Mais il etait trop tot. Pas de banc dans les environs. Je me mets a chercher une pierre ou me poser dans un endroit discret, a l’interieur d’un parking qui est evidemment ferme. Un gamin m’interpelle d’un batiment situe en face des quelques bancs que j’avais repere, amis qui etaient separes par un grillage. “Atah medaber ivrit? – tu parles hebreu?” je ne reponds pas parce qu’il s’epoumonne d’assez loin. Mais comme ils n’ont rien a faire et attendent en fait la fin du shabbat (il y avait encore 1 heure environ), soudain ce sont 6 gamins qui viennent me demander ce que je fais la et les questions habituelles: “qui, que quoi, ou vas-tu?” La discussion est en fait sympa. Je dirais vraiment tres sympathique. Ils ne comprennent pas que j’aie un stylo dans la pochette. Ils ne situent pas. Chretien, oui. Tout de suite l’inevitable “Hayta pa’m yehudi – היית פעם יהודי – tu a ete juif avant”. C’est du a la langue – il y a des mots que ne je peux m’empecher de prononcer de maniere yiddish. Et puis la verite d’un proverbe russo-ukrainien: “svoyak svoyaka uznaiot iz daleka – свояк свояка узнает издалека – le sien reconnait le sien de loin, de meme que l’etranger”. Mais le dialogue s’installe difficilement car ils ne sont pas habitue a discuter avec un chretien. Taper dessus, oui, pas de probleme, surtout pour ceux qui ont habite aux Etats-Unis. L’ancien sovietique m’entendant parler russe reste tres silencieux. Mais ils veulent savoir si je lis des textes religieux, lesquels? Ils sont etonnes – comme toujours – que les chretiens lisent et prient avec les psaumes de David et lisent la Bible. On s’est quitte chacun de son cote de grillage car le temps passait et il etait temps d’aller a l’eglise ethiopienne.

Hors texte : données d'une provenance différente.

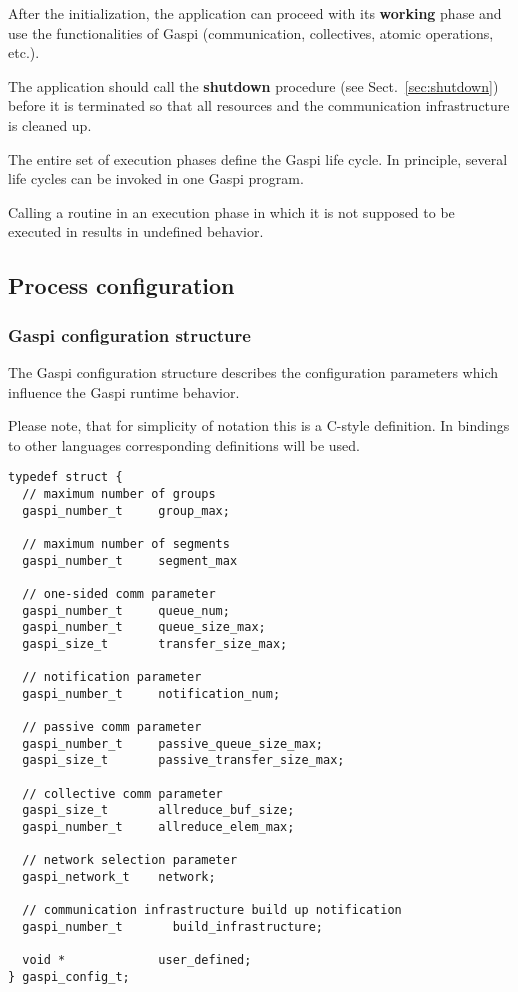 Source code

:\documentclass[a4paper]{article}
\makeatletter
\newlength{\st}\setlength{\st}{0pt}
\newcommand{\GASPI}{{\sc Gaspi}}
\newcommand{\finalsymb}[1]{\leavevmode\unskip\penalty9999\hbox{}\nobreak\hfill\hskip 1em minus 0.5em\hbox{#1}}
\newcounter{counttodo}
\newlength{\savetabcolsep}
\newlength{\savearrayrulewidth}
\newenvironment{todo}
{\stepcounter{counttodo}
 \typeout{Environment TODO call \thecounttodo}
 \setlength{\savetabcolsep}{\tabcolsep}
 \setlength{\savearrayrulewidth}{\arrayrulewidth}
 \renewcommand{\tabcolsep}{0pt}
 \renewcommand{\arrayrulewidth}{2pt}
 \begin{center}
 \begin{tabular}{c|l@{\hspace*{2em}}|@{\hspace*{2em}}c}
 &
 \begin{minipage}{0.66\textwidth}
 \begin{itemize}
}
{\end{itemize}
 \end{minipage}
 &  todo \#\thecounttodo
 \end{tabular} \marginpar{$\Longleftarrow$}
 \end{center}
 \renewcommand{\tabcolsep}{\savetabcolsep}
 \renewcommand{\arrayrulewidth}{\savearrayrulewidth}
}
\newenvironment{useradvice}{\begin{flushright}\begin{minipage}[t]{0.9\linewidth}\emph{User advice:}}{\finalsymb{$\lrcorner$}\end{minipage}\end{flushright}}
\makeatother
\begin{document}
After the initialization, the application can proceed with its
\textbf{working} phase and use the functionalities of \GASPI{} (communication,
collectives, atomic operations, etc.).

The application should call the
\textbf{shutdown} procedure (see Sect.~\ref{sec:shutdown}) before it is terminated
so that all resources and the communication infrastructure is cleaned up.

The entire set of execution phases define the \GASPI{} life cycle.
In principle, several life cycles can be invoked in one \GASPI{}
program.

Calling a routine in an execution phase in which it is not supposed
to be executed in results in undefined behavior.

\subsection{Process configuration}

\subsubsection{\GASPI{} configuration structure}
\label{subsubsec:confstruct}

The \GASPI{} configuration structure describes the configuration parameters which
influence the \GASPI{} runtime behavior.

Please note, that for simplicity of notation this is a C-style
definition. In bindings to other languages corresponding definitions
will be used.


\begin{lstlisting}[caption=GASPI configuration structure.]
typedef struct {
  // maximum number of groups
  gaspi_number_t     group_max;

  // maximum number of segments
  gaspi_number_t     segment_max

  // one-sided comm parameter
  gaspi_number_t     queue_num;
  gaspi_number_t     queue_size_max;
  gaspi_size_t       transfer_size_max;

  // notification parameter
  gaspi_number_t     notification_num;

  // passive comm parameter
  gaspi_number_t     passive_queue_size_max;
  gaspi_size_t       passive_transfer_size_max;

  // collective comm parameter
  gaspi_size_t       allreduce_buf_size;
  gaspi_number_t     allreduce_elem_max;

  // network selection parameter
  gaspi_network_t    network;

  // communication infrastructure build up notification
  gaspi_number_t       build_infrastructure;

  void *             user_defined;
} gaspi_config_t;
\end{lstlisting}
\end{document}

C’est sans doute un des moments les plus emouvants et profonds de la Semaine. Dechausses, l’Office de Vepres ethiopiennes en langue ancienne gheez est cantillees, murmuree comme une priere charismatique doublee d’un ton melodieux et recurrent comme des ondes de reggae. A peine si les mots sont vraiment articules. Ils le sont, mais comme un sifflement doux et paisible. L’archeveque parle tres bien anglais, il a des yeux rayonnants. Visiblement, cette annee, on sent une densite et une perfection. A la fin de la celebration, des femmes ethiopiennes nous recoivent en dansant et jouant sur des tambourins: un usage joyeux et festif.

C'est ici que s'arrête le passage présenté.